Requirement: An exact copy of all the data is needed, with every picture left out.

Saved entries
::::
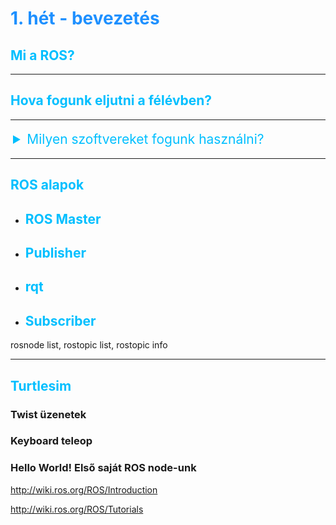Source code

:<style>
details > summary {
  font-size: 150%;
  padding: 4px;
  width: 600px;
  cursor: pointer;
  color:DeepSkyBlue;
}
h1 {color:DodgerBlue;}
h2 {color:DeepSkyBlue;}
</style>

# 1. hét - bevezetés

## Mi a ROS?


***
## Hova fogunk eljutni a félévben?

***
<details>
<summary>Milyen szoftvereket fogunk használni?</summary>


- ## Markdown
https://github.com/adam-p/markdown-here/wiki/Markdown-Cheatsheet

https://www.markdownguide.org/extended-syntax/

- ## GIT
  - ### GIT parancssorból

  - ### GitKraken

- ## Visual Studio Code
https://code.visualstudio.com/

- ## Windows 10 WSL 2


- ## XServer (VcXsrv)

https://sourceforge.net/projects/vcxsrv/

- ## Terminator
`Ctrl+Shift+e`
`Ctrl+Shift+o`
`Ctrl+Shift+w`
`Ctrl+Shift+q`

- ## ROS Melodic
  - ### A ROS telepítése
  - ### Catkin workspace parancsok

  - ### ROS parancsok


</details>

***
## ROS alapok

- ## ROS Master

- ## Publisher

- ## rqt

- ## Subscriber

rosnode list, rostopic list, rostopic info

***
## Turtlesim

### Twist üzenetek

### Keyboard teleop

### Hello World! Első saját ROS node-unk


http://wiki.ros.org/ROS/Introduction

http://wiki.ros.org/ROS/Tutorials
::::
Exercise solution:
Source code

:<style>
details > summary {
  font-size: 150%;
  padding: 4px;
  width: 600px;
  cursor: pointer;
  color:DeepSkyBlue;
}
h1 {color:DodgerBlue;}
h2 {color:DeepSkyBlue;}
</style>

# 1. hét - bevezetés

## Mi a ROS?


***
## Hova fogunk eljutni a félévben?

***
<details>
<summary>Milyen szoftvereket fogunk használni?</summary>


- ## Markdown
https://github.com/adam-p/markdown-here/wiki/Markdown-Cheatsheet

https://www.markdownguide.org/extended-syntax/

- ## GIT
  - ### GIT parancssorból

  - ### GitKraken

- ## Visual Studio Code
https://code.visualstudio.com/

- ## Windows 10 WSL 2


- ## XServer (VcXsrv)

https://sourceforge.net/projects/vcxsrv/

- ## Terminator
`Ctrl+Shift+e`
`Ctrl+Shift+o`
`Ctrl+Shift+w`
`Ctrl+Shift+q`

- ## ROS Melodic
  - ### A ROS telepítése
  - ### Catkin workspace parancsok

  - ### ROS parancsok


</details>

***
## ROS alapok

- ## ROS Master

- ## Publisher

- ## rqt

- ## Subscriber

rosnode list, rostopic list, rostopic info

***
## Turtlesim

### Twist üzenetek

### Keyboard teleop

### Hello World! Első saját ROS node-unk


http://wiki.ros.org/ROS/Introduction

http://wiki.ros.org/ROS/Tutorials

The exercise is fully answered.